» Exercise aim
Search the records for the string "ninth", and show each line where it appears.

[[ Excerpted records, beginning ]]

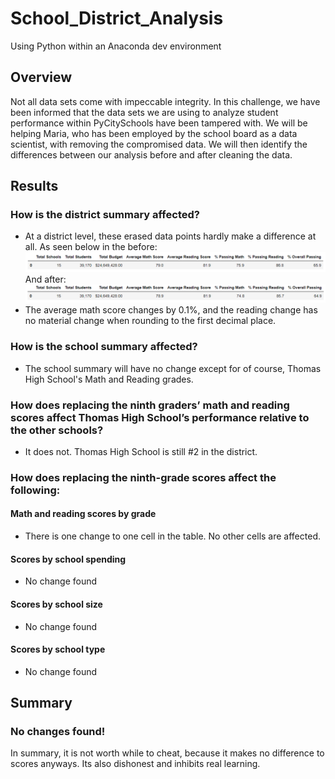 # School_District_Analysis
Using Python within an Anaconda dev environment
## Overview
Not all data sets come with impeccable integrity. In this challenge, we have been informed that the data sets we are using to analyze student performance within PyCitySchools have been tampered with. We will be helping Maria, who has been employed by the school board as a data scientist, with removing the compromised data. We will then identify the differences between our analysis before and after cleaning the data. 
## Results
### How is the district summary affected?
- At a district level, these erased data points hardly make a difference at all. As seen below in the before:
![preclean_district_summary](https://github.com/roborowanb/School_District_Analysis/blob/fc06b015f9b99661b007156feee251a6f7dfe072/preclean%20district%20summary.PNG)
And after:
![postclean_district_summary](https://github.com/roborowanb/School_District_Analysis/blob/fc06b015f9b99661b007156feee251a6f7dfe072/postclean%20district%20summary.PNG)
- The average math score changes by 0.1%, and the reading change has no material change when rounding to the first decimal place. 
### How is the school summary affected?
- The school summary will have no change except for of course, Thomas High School's Math and Reading grades. 
### How does replacing the ninth graders’ math and reading scores affect Thomas High School’s performance relative to the other schools?
- It does not. Thomas High School is still #2 in the district.
### How does replacing the ninth-grade scores affect the following:
#### Math and reading scores by grade
- There is one change to one cell in the table. No other cells are affected. 
#### Scores by school spending
- No change found 
#### Scores by school size
- No change found
#### Scores by school type
- No change found

## Summary
### No changes found!
In summary, it is not worth while to cheat, because it makes no difference to scores anyways. Its also dishonest and inhibits real learning.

[[ Excerpted records, end ]]

» Solved exercise
### How does replacing the ninth graders’ math and reading scores affect Thomas High School’s performance relative to the other schools?
### How does replacing the ninth-grade scores affect the following:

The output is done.